Which lines in the records below include the word "GetMapping"? Report each of them in full.

——————

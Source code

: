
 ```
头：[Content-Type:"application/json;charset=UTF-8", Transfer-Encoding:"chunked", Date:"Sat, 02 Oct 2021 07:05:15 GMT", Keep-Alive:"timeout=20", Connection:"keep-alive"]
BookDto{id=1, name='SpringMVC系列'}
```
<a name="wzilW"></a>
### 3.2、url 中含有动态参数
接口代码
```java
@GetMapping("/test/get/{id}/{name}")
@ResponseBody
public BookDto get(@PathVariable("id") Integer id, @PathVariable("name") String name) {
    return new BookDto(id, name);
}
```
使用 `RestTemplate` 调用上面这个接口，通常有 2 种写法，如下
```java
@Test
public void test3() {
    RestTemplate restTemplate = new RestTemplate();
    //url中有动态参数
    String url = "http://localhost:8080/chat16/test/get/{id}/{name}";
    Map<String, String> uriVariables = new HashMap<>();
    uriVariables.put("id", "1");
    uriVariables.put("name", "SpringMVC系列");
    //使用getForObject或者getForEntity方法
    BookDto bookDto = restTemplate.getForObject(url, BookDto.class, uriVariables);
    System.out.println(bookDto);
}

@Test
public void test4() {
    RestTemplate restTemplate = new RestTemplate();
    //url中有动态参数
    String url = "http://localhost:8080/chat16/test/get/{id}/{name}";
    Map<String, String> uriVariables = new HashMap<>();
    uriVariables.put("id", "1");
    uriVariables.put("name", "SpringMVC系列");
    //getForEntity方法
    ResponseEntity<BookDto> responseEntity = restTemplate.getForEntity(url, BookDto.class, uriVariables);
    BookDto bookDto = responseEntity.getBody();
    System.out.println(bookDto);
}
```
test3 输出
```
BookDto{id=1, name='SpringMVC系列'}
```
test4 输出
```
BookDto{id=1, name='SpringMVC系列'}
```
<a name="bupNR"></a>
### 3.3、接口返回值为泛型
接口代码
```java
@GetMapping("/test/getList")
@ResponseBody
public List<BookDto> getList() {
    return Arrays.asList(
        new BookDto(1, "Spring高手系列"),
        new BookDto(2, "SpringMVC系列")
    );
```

——————

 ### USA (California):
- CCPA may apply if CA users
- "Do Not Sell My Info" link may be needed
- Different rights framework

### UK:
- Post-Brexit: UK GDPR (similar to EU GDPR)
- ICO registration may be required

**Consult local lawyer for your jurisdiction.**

——————

§ **Answer to this exercise**:
@GetMapping("/test/get/{id}/{name}")
@GetMapping("/test/getList")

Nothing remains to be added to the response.